Source material START

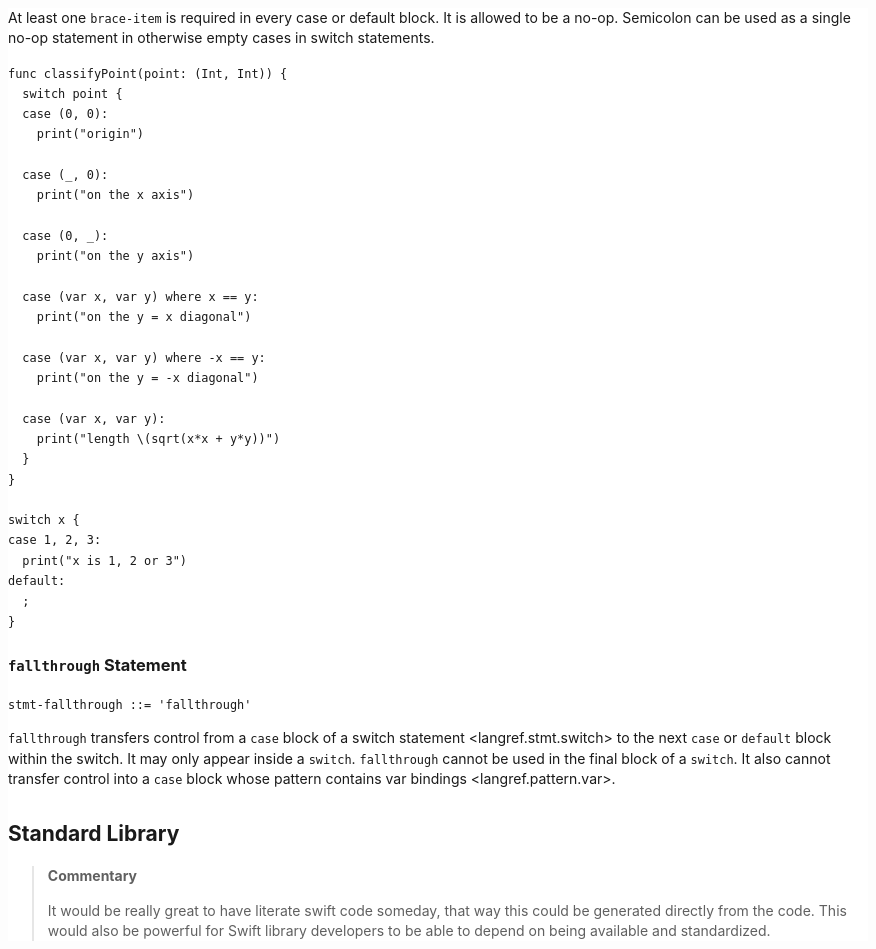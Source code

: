 At least one `brace-item` is required in every case or default block. It
is allowed to be a no-op. Semicolon can be used as a single no-op
statement in otherwise empty cases in switch statements.

    func classifyPoint(point: (Int, Int)) {
      switch point {
      case (0, 0):
        print("origin")

      case (_, 0):
        print("on the x axis")

      case (0, _):
        print("on the y axis")

      case (var x, var y) where x == y:
        print("on the y = x diagonal")

      case (var x, var y) where -x == y:
        print("on the y = -x diagonal")

      case (var x, var y):
        print("length \(sqrt(x*x + y*y))")
      }
    }

    switch x {
    case 1, 2, 3:
      print("x is 1, 2 or 3")
    default:
      ;
    }

### `fallthrough` Statement

``` {.sourceCode .none}
stmt-fallthrough ::= 'fallthrough'
```

`fallthrough` transfers control from a `case` block of a switch
statement &lt;langref.stmt.switch&gt; to the next `case` or `default`
block within the switch. It may only appear inside a `switch`.
`fallthrough` cannot be used in the final block of a `switch`. It also
cannot transfer control into a `case` block whose pattern contains
var bindings
&lt;langref.pattern.var&gt;.

Standard Library
----------------

> **Commentary**
>
> It would be really great to have literate swift code someday, that way
> this could be generated directly from the code. This would also be
> powerful for Swift library developers to be able to depend on being
> available and standardized.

Source material END

### Problem requirements
Look through the entries above. Extract each line with the word "axis".

### Output for this task
        print("on the x axis")
        print("on the y axis")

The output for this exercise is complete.